The cynicism of the book is weakened by its ending, a quasi-biblical passage that comes closer to sentimentality than Cozzens, who prided himself on the unsentimentality of his vision, probably was aware of. It is the first of the oracular outbursts that occasionally mar his books. Here Bull’s mistress, Janet Cardmaker, watches him as he sleeps, his feet stretched out before her fire:

There was an immortality about him, she thought; her regard fixed and critical. Something unkillable. Something here when the first man walked erect; here now. The last man would twitch with it when the earth expired. A good greedy vitality, surely the very vitality of the world and the flesh, it survived all blunders and injuries, all attacks and misfortunes, never quite fed full. She shook her head a little, the smile half derisive in contemptuous affection. Her lips parted enough to say: “The old bastard!”
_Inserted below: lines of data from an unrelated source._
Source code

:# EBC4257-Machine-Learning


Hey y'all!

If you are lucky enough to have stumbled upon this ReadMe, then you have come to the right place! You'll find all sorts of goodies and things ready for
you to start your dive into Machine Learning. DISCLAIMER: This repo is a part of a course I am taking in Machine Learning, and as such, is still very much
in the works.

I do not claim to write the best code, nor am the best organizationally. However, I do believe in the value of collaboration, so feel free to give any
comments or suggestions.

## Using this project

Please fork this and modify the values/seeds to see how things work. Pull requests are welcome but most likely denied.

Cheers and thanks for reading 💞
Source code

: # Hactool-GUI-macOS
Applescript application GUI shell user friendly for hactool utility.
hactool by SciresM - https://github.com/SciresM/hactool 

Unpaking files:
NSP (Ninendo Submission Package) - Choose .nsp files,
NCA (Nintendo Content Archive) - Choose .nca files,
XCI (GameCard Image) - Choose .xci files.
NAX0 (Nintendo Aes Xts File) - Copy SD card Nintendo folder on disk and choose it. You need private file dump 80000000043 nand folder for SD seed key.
The tested soul in Men and Brethren is Ernest Cudlipp, the middle-aged vicar of St. Ambrose’s, an Episcopal church in the east Sixties in New York. During a hot summer weekend, Cudlipp who, like George Bull, meets the demands of God and man as he sees fit, pushes his way through a mass of problems. A young married woman, pregnant by a poet whom Cudlipp has befriended, is pressured by Cudlipp to have an abortion in order to protect herself. When a bitter homosexual Episcopal monk is caught propositioning an undercover cop and decides to leave his monastery, he is put up by Cudlipp, whom the monk both envies and hates for his own tangled reasons. But then he pulls on his hair shirt, refuses Cudlipp’s offer of a loan, and walks back to his monastery outside the city, prepared to face charges. At the end of the weekend, Cudlipp, celibate by choice, begins to suspect that an old friend, a married actress, may be in love with him and that, fond as he is of her, he had better curtail the relationship. He also learns that his bishop is doubly displeased with him: not only has he asked a rabbi to preach at St. Ambrose, but he has broken canonical law by inviting the disgraced monk to stay with him.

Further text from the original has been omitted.